Thomas Jefferson Papers

From Thomas Jefferson to George W. Lewis, 25 October 1825

Monticello Oct. 25. 25.

Dear Sir

I do not know whether the Professor to whom Antient and Modern history are assigned in the University, have yet decided on the course of historical reading which they will recommend to their schools. if they have, I wish this letter to be considered as not written; as their course, the result of mature consideration, will be preferable to any thing I could recommend. under this uncertainty, and the rather as you are of neither of these schools I may hazard some general ideas, to be corrected by what they may recommend hereafter.

In all cases I prefer original author to compilers. for a course of Antient history therefore, of Greece and Rome especially, I should advise the usual suite of Herodotus, Thucydides, Xenophon, Diodorus, Livy, Caesar, Suetonius, Tacitus and Dion, in their originals, if understood, and in translations if not. for it’s continuation to the final destruction of the empire we must then be content with Gibbons, a compiler, and with Segur, for a judicious recapitulation of the whole. after this general course, there are a number of particular histories, filling up chasms, which may be read at leisure in the progress of life, such as Arrian, Q. Cortius, Polybius, Sallust, Plutarch, Dionysius Halicarnasseus, Micali Etc. the Antient Universal history should be on our shelves as a book of general reference, the most learned, and most faithful perhaps that ever was written. it’s style is very plain, but perspicuous.

In modern history, there are but two nations with whose course it is interesting to us to be intimately acquainted, to wit, France and England. for the former Millot’s general history of France may be sufficient to the period when Davila commences. he should be followed by Perefixe, Sully, Voltaire’s Louis XIV. and XV. la Cretelle’s XVIIIme siecle.
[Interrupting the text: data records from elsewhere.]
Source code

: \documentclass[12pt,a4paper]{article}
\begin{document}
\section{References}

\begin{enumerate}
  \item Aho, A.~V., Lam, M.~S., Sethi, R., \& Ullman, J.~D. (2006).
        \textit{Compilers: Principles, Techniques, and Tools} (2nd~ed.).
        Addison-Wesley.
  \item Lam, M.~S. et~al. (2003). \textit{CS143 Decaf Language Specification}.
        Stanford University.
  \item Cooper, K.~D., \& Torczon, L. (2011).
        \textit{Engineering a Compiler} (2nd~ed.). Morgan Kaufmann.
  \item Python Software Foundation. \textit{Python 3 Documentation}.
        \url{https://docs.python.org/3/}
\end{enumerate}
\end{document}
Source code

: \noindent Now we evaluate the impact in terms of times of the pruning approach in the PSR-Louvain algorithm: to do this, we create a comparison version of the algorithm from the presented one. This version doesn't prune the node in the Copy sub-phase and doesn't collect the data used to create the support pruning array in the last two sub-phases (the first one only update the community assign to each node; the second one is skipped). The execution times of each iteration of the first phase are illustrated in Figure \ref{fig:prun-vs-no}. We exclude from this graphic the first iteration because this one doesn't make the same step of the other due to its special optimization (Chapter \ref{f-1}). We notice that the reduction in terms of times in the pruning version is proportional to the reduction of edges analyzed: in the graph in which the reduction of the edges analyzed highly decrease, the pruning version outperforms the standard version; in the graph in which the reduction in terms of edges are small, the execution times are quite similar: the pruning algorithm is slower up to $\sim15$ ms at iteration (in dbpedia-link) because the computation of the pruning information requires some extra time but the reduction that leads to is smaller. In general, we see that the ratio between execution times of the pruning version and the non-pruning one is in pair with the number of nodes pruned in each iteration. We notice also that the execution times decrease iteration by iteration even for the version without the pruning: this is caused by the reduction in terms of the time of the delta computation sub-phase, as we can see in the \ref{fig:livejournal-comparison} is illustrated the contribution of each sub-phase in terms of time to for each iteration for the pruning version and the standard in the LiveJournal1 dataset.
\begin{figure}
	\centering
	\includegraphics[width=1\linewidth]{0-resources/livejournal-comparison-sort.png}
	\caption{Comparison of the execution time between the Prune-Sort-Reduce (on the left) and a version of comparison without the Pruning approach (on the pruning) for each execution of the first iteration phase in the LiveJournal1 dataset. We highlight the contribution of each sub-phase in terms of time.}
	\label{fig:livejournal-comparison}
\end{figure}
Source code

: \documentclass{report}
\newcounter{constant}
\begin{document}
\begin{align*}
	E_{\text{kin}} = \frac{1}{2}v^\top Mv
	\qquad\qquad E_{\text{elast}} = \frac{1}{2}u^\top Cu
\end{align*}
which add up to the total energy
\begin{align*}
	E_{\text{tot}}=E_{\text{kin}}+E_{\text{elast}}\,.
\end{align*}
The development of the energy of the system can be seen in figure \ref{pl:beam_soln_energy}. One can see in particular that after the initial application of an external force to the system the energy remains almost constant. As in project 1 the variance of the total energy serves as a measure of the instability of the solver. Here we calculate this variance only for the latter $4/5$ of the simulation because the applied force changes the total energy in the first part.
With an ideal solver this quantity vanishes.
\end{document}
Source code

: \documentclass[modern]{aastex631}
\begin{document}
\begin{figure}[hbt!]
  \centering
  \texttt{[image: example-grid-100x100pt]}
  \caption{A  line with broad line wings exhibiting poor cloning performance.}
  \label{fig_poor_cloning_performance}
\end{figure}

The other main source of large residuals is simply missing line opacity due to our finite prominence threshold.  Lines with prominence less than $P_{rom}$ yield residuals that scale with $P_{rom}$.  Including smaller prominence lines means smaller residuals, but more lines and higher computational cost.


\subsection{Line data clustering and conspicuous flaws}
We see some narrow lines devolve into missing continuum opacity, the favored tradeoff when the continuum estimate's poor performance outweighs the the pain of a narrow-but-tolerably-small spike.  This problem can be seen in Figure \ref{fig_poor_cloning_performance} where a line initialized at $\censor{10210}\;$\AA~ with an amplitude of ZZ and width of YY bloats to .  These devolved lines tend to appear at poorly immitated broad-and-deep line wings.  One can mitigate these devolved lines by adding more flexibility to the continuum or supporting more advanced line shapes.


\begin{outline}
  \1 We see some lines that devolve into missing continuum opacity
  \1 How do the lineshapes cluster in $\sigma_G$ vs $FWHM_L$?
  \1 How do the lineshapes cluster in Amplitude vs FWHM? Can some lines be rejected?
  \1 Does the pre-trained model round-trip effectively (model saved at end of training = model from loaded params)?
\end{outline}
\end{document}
Marmontel’s Regence, Toulongeon’s French revolution and Mde de Stael’s; making up, by a succession of particular histories the general one which they want.

Of England there is as yet no general history so faithful as Rapin’s he may be followed by Ludlow, Fox, Balsham, Hume and Brodie. Hume’s were it faithful, would be the finest piece of history which has ever been written by man. it’s unfortunate bias may be partly ascribed to the accident of his having written backwards. his maiden work was the history of the Stuarts. it was a first essay to try his strength before the public. and whether as a Scotchman, he had really a partiality for that family, or thought that the lower their degradation the more fame he should acquire by raising them up to some favor, the object of his work was an Apology for them. he spared nothing therefore to wash them white, and to palliate their misgovernment. for this purpose he suppressed truths, advanced falsehoods, forged authorities, and falsified records. all this is proved on him unanswerably by Brodie. but so bewitching was his style and manner, that his readers were unwilling to doubt any thing, swallowed every thing, and all England became Tories by the magic of his art. his pen revolutionised the public sentiment of that country more compleatly than the standing armies could ever have done, which were so much dreaded and deprecated by the patriots of that day.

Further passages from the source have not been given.